#### [Assignment]
Using the records below, write out again exactly the lines that begin at the line containing "9. closes the browser instance" and end at the line containing "- no. of attack /", and no other lines.

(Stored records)
━━━━━━━━━━━━━━━━

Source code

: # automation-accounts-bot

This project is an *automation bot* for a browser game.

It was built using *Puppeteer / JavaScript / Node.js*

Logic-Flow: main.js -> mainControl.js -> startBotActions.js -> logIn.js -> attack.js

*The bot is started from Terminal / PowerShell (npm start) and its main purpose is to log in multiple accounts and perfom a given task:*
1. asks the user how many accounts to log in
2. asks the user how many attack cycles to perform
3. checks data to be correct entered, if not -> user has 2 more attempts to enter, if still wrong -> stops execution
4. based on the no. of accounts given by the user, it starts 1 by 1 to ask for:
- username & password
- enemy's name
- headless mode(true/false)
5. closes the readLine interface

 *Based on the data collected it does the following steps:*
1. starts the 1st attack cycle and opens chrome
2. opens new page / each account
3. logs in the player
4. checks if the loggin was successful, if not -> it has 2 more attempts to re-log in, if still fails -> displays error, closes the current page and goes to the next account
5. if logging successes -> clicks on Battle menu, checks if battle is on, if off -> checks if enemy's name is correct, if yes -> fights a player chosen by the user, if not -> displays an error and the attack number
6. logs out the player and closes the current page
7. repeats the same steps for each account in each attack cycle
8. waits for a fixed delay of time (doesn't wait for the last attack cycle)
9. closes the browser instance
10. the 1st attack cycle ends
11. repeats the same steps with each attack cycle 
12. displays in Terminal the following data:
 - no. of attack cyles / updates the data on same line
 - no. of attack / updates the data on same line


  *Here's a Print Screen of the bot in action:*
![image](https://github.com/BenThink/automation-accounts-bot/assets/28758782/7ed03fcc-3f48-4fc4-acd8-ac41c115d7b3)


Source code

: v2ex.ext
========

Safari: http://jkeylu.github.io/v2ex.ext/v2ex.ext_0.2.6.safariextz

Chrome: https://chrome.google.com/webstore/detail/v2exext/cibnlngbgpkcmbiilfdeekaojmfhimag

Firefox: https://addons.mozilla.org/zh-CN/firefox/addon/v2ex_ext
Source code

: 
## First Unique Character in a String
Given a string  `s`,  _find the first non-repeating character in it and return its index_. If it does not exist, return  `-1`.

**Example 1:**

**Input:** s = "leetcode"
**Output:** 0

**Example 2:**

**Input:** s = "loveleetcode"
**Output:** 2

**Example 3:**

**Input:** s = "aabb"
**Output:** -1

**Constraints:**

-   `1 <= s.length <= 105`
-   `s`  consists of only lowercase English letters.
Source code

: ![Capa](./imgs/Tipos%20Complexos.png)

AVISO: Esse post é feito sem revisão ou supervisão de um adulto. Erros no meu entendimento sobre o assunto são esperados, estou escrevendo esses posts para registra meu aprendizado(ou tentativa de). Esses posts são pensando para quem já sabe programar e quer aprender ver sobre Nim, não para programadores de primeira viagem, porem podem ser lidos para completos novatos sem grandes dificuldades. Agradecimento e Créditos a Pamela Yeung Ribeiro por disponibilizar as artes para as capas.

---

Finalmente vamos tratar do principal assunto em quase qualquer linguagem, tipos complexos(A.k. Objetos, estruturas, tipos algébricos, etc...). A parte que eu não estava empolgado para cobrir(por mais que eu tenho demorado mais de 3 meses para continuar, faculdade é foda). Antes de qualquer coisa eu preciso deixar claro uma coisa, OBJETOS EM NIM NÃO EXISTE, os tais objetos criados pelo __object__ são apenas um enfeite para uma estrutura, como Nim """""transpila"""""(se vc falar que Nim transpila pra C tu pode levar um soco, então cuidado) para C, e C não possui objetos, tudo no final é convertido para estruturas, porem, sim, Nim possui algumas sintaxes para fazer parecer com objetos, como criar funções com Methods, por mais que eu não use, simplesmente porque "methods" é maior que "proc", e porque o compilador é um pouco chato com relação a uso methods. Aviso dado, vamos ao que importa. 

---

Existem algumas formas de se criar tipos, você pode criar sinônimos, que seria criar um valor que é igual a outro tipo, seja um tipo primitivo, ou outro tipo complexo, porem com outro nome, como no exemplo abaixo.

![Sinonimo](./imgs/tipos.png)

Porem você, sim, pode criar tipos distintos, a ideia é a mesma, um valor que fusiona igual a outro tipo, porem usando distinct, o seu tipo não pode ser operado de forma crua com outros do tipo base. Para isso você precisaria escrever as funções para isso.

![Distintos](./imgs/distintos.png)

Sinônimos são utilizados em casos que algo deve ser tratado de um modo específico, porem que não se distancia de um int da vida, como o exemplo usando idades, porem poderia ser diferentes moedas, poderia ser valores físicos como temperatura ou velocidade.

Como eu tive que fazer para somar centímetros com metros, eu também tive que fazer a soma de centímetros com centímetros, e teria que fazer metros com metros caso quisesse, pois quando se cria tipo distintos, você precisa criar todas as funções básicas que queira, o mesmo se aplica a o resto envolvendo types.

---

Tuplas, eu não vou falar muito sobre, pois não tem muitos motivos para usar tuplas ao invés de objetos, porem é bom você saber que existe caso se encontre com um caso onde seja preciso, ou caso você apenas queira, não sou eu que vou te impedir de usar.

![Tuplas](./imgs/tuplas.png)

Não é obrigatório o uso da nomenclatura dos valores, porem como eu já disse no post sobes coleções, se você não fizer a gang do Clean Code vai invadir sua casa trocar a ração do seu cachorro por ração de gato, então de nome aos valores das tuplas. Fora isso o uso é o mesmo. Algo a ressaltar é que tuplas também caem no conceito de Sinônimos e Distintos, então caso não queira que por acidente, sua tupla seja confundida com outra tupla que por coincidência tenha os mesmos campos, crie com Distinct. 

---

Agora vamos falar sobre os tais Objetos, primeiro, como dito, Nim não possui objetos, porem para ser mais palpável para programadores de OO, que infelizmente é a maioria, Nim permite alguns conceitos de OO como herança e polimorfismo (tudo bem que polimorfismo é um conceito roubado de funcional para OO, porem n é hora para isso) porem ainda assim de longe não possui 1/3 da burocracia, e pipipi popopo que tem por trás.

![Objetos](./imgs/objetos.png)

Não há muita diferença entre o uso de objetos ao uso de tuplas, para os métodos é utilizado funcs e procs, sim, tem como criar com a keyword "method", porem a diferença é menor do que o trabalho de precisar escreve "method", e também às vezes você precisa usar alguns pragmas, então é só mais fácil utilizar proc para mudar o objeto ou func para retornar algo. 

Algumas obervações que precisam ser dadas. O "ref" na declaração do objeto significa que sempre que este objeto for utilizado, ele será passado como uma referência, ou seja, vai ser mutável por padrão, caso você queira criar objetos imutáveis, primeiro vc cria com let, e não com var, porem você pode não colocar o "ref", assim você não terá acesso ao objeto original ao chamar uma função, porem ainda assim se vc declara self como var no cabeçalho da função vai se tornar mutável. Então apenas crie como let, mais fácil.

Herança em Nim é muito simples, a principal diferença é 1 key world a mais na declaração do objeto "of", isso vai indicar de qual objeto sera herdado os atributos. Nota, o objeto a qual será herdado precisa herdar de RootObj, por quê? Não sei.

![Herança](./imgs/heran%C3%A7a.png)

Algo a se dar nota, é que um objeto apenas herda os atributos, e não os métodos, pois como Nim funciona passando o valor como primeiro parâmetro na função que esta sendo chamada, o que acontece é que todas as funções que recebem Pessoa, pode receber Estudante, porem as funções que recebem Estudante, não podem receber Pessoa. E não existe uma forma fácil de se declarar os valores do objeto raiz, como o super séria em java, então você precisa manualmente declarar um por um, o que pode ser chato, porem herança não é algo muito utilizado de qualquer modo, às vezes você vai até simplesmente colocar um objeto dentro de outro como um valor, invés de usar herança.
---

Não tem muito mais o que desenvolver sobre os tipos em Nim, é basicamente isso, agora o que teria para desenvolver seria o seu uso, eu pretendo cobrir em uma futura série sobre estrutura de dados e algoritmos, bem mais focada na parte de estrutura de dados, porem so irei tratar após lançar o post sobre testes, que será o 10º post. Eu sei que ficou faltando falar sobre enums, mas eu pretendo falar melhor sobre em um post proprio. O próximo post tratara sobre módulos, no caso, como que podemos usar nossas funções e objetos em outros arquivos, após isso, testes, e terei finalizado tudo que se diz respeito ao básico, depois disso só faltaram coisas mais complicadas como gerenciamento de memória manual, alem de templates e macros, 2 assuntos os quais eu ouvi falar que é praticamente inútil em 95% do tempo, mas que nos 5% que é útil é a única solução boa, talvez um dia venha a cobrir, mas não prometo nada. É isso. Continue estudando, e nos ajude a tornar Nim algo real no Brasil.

━━━━━━━━━━━━━━━━

#### [Solution below]
9. closes the browser instance
10. the 1st attack cycle ends
11. repeats the same steps with each attack cycle 
12. displays in Terminal the following data:
 - no. of attack cyles / updates the data on same line
 - no. of attack / updates the data on same line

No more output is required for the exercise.